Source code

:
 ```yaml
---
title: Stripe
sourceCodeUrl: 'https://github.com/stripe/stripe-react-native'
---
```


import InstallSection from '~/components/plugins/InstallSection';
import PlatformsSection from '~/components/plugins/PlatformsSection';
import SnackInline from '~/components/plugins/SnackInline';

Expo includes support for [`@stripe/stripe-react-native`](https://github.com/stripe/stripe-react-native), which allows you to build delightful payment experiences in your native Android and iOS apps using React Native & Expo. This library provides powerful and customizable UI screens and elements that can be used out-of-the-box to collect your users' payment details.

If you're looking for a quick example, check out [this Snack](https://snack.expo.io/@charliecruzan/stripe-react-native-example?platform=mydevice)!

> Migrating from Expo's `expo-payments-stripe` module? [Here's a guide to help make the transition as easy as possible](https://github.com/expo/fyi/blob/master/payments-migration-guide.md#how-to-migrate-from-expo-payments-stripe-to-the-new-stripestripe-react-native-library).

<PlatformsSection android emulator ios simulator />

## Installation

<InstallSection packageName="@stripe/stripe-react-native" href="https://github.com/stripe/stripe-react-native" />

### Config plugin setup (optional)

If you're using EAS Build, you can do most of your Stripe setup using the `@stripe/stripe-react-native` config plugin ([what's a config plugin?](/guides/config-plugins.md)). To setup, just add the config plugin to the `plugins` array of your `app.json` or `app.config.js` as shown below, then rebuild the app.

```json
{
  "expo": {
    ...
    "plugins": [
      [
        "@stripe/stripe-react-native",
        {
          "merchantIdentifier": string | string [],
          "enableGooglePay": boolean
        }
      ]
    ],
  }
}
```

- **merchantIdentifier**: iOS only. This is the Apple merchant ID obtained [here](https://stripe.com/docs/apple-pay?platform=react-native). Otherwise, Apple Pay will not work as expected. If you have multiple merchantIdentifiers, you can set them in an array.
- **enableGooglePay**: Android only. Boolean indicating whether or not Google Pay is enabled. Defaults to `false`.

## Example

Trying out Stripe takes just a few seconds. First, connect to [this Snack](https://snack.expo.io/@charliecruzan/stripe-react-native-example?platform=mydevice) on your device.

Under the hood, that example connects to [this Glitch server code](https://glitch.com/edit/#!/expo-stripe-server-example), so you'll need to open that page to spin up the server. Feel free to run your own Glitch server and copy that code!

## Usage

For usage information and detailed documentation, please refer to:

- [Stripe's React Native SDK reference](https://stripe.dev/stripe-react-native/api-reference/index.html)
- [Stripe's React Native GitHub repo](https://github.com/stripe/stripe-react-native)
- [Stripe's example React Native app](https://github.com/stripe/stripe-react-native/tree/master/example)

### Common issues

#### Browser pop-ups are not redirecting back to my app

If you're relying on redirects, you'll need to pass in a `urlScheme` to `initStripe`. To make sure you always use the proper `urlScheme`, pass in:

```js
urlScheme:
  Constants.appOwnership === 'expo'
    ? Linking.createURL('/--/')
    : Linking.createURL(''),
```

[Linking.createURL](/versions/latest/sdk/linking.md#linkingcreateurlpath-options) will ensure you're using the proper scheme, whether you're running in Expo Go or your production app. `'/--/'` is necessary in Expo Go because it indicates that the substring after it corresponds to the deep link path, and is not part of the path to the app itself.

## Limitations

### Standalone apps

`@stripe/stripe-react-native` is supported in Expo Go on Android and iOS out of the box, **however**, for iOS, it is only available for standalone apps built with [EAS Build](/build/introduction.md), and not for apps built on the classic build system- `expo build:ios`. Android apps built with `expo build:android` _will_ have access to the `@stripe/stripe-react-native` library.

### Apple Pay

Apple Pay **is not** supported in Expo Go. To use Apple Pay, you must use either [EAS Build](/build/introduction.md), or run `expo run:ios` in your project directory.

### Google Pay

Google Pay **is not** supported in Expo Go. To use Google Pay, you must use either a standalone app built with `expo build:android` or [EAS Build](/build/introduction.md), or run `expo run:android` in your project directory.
---
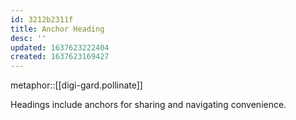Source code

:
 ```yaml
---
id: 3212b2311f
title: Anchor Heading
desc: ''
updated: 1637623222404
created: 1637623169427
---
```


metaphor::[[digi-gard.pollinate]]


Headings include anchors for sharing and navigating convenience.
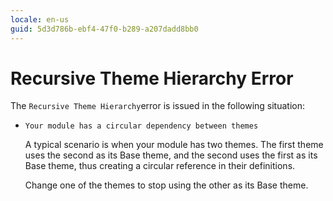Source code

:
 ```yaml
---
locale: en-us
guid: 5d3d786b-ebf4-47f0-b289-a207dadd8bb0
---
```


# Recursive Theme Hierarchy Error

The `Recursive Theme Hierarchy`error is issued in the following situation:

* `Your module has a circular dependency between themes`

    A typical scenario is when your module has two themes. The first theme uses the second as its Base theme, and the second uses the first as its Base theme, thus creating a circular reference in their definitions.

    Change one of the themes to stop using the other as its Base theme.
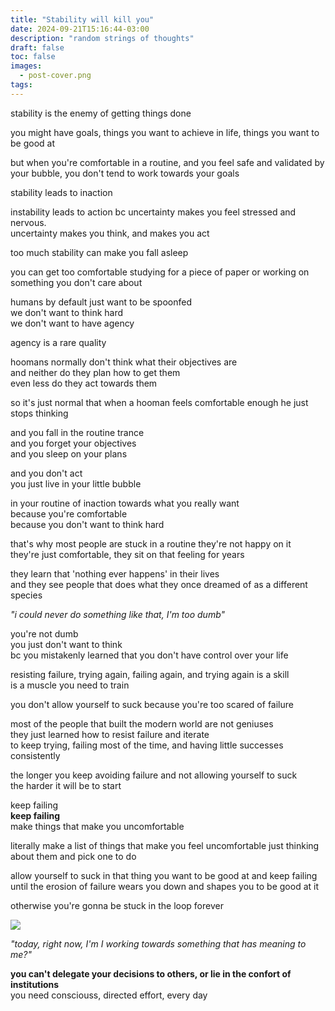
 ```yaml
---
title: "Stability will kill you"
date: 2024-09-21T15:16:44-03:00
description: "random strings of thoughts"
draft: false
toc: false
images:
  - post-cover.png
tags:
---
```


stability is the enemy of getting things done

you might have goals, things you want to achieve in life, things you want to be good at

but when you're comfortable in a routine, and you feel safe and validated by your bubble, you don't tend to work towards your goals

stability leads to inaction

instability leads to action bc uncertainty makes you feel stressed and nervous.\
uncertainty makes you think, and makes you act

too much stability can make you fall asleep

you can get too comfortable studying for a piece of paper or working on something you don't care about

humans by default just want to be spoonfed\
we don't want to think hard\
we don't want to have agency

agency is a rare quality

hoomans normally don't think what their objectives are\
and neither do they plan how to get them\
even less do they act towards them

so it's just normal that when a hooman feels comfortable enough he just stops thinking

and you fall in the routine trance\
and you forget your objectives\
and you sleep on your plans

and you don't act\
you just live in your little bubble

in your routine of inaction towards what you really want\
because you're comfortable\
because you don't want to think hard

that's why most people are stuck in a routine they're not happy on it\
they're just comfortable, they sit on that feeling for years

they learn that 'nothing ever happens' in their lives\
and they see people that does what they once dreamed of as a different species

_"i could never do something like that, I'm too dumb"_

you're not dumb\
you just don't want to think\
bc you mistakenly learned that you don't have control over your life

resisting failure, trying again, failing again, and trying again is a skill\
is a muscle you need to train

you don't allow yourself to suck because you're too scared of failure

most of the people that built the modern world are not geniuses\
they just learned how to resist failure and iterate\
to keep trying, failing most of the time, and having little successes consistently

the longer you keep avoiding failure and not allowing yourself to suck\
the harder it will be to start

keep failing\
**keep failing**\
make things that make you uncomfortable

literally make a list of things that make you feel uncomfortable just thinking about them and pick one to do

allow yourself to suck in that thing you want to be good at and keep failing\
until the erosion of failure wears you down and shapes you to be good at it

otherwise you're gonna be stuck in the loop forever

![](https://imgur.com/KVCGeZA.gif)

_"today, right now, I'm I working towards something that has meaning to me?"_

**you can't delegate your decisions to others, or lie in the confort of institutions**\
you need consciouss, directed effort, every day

**Exercise goal:**
Report back each line in the material above that contains the string "directory".

**Task solution:**
Apple Pay **is not** supported in Expo Go. To use Apple Pay, you must use either [EAS Build](/build/introduction.md), or run `expo run:ios` in your project directory.
Google Pay **is not** supported in Expo Go. To use Google Pay, you must use either a standalone app built with `expo build:android` or [EAS Build](/build/introduction.md), or run `expo run:android` in your project directory.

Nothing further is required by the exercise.